Sometimes, it’s easier to read younger children than it is to read adolescents and adults. The way many kids stand before me in these small encounters makes it so clear how they feel and what they need. Acknowledgement. Connection.
But there are adults in our schools who need the same. Acknowledgement. Connection. To feel valued for their unique contributions to our school communities. And yet, adults don’t often stand before us in silence, shoulders back, waiting to be celebrated. Many of them are hustling away in classrooms with closed doors. Many of them of them hide behind sarcasm when you pass them in our hallways, “How are you?” “Livin’ the dream!”
When we care for our teachers, we are caring for our students. Don’t ever underestimate the power of a kind word, a thoughtful note, a quick and kind classroom visit, a little snack left on someone’s desk.
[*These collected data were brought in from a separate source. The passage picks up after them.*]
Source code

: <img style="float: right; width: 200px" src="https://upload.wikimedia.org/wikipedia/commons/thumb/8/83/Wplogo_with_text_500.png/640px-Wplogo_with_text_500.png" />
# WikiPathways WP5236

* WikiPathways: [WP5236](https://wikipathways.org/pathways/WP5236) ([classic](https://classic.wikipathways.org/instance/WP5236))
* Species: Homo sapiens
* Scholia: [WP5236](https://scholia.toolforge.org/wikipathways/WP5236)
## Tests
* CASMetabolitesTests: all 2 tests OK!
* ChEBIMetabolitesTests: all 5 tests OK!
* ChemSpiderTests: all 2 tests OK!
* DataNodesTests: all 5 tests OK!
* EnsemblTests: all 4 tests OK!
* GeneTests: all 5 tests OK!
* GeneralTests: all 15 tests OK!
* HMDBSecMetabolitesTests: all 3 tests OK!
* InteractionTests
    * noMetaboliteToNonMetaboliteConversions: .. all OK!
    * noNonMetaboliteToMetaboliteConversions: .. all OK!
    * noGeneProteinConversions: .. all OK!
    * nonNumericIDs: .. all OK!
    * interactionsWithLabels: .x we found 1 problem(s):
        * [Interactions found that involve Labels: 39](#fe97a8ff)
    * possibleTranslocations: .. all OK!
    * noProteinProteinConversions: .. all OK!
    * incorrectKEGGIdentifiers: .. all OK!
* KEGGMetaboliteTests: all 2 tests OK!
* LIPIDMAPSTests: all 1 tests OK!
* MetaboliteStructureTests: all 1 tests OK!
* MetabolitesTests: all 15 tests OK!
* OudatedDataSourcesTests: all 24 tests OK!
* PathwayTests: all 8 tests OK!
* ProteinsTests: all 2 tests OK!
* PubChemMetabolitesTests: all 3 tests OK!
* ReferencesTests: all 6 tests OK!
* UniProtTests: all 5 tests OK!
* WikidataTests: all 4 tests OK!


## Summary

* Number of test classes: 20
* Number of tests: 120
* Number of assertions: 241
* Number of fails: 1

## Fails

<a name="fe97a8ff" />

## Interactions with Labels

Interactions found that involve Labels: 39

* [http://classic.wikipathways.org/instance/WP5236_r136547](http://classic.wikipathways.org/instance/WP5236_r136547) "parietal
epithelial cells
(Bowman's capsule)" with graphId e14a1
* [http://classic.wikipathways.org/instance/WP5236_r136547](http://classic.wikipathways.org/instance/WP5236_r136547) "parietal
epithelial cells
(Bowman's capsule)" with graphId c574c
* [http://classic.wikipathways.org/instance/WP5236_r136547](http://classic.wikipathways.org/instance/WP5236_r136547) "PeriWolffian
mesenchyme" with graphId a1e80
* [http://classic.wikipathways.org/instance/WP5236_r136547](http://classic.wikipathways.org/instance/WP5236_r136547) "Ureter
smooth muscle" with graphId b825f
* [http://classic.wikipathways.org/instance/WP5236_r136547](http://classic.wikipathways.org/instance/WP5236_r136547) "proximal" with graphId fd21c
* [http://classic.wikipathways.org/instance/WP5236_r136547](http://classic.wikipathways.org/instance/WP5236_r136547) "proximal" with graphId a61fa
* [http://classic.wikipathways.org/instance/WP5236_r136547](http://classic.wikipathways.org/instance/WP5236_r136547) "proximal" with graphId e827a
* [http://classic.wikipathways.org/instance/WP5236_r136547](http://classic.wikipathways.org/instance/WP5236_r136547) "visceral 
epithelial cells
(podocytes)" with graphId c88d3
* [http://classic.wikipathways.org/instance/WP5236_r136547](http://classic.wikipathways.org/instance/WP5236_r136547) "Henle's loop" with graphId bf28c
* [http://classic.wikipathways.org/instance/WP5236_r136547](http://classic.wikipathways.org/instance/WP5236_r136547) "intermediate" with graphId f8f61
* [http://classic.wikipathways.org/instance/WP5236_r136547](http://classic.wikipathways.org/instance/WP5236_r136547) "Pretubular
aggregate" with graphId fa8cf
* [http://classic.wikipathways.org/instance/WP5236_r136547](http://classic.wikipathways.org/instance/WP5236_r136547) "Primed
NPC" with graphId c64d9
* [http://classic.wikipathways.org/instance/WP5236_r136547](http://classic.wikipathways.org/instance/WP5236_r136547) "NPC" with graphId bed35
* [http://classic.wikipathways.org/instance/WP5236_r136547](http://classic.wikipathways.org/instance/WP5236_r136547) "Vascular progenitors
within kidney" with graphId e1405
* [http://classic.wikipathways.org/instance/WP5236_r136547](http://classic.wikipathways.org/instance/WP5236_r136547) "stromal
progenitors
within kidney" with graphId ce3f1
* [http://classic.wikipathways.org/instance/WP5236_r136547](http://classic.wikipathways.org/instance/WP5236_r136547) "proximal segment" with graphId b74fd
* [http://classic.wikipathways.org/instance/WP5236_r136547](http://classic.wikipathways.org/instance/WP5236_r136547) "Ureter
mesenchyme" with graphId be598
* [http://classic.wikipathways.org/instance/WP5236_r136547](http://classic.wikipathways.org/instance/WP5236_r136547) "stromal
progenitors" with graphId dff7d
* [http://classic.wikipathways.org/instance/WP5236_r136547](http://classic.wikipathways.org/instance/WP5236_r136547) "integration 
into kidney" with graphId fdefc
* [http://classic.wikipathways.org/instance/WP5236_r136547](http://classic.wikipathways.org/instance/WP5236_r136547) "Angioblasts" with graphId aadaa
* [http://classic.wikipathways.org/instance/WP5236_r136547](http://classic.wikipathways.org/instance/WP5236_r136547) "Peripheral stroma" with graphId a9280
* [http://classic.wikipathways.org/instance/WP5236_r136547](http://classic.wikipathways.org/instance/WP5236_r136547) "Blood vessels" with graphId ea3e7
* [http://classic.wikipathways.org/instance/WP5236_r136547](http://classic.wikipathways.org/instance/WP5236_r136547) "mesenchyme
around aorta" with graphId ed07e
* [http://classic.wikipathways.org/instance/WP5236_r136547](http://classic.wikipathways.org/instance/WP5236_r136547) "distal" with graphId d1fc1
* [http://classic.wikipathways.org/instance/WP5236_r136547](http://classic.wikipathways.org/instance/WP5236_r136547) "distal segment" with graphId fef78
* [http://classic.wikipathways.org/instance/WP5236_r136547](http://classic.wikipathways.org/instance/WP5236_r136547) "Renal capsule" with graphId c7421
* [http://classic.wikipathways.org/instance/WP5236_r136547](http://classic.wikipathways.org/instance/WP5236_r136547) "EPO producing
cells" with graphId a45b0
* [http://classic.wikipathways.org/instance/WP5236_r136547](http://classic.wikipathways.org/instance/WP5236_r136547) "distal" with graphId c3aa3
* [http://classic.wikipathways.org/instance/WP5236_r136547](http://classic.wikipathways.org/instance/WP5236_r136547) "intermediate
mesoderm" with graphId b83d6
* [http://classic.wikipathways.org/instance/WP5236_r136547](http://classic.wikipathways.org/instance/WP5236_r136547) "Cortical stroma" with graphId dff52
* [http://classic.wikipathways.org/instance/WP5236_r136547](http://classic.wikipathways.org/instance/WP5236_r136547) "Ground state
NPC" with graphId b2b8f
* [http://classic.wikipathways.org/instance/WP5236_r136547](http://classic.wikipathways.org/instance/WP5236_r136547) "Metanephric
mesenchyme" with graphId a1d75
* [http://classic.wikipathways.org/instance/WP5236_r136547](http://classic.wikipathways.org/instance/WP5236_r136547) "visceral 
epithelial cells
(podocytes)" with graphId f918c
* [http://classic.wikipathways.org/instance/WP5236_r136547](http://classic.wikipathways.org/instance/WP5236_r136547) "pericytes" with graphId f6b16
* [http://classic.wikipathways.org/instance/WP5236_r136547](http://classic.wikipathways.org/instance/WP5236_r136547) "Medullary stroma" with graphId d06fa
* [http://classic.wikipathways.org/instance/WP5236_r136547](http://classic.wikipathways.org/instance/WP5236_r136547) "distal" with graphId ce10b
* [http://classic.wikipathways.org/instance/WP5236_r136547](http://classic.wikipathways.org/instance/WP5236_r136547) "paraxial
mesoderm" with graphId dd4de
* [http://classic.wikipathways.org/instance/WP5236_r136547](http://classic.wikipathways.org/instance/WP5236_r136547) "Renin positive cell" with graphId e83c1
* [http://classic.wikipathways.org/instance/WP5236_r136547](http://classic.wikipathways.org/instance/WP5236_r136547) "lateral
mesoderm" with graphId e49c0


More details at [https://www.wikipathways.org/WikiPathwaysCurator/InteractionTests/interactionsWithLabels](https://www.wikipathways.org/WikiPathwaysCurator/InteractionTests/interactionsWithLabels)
Growing up, I hid a lot of my pain from teachers-especially in high school. My stepdad was not an easy man to live with. After my senior prom and after prom, I came home from a long, fun night of no sleep, hair and make-up still done, rhinestones in my ears, and he was waiting there to tell me that my car was leaking some oil on our driveway. He demanded that I get out there right this second to scrub the oil off with a bucket and some soap and water. And there I was, sleep-deprived, full-face of make-up and an up-do, on my hands and knees sobbing and scrubbing for neighbors to see.
That is one small example of many painful, cruel memories that I never shared with a teacher. They will never know all of those small gestures and kind words that helped fill my bucket.
Our students don’t live in a vacuum. There are no two worlds. No two lives. There is one life. There is one real world. School stuff impacts life outside of school. Life stuff impacts stuff inside of school. It’s messy and complicated, but it can be beautiful.
Knowing this gives us great power. Every word and interaction has the power to grow hope in other people. We can grow a sense of hope for the future. We can grow their belief that they are capable beyond on measure. We can grow everyone’s sense of wellbeing. We can remind others that there are good people in this world who will stand in their corner, have their back, and cheer for them.
Kids need that.
Adults need that.
We all need it.
So, don’t think twice about going down that slide at recess, playing, and talking with kids. Do it. This is the work. Don’t worry about whether people will judge you for setting aside that lesson to connect with your students. Do it. This is the work. Don’t stress about whether someone would like that nice, little thing you want to do for them. So what if it’s corny?
Do it anyway. This is the work.
How might you take 30 seconds this week to truly see and celebrate someone else? You might be surprised how your sense of wellbeing will grow through it too.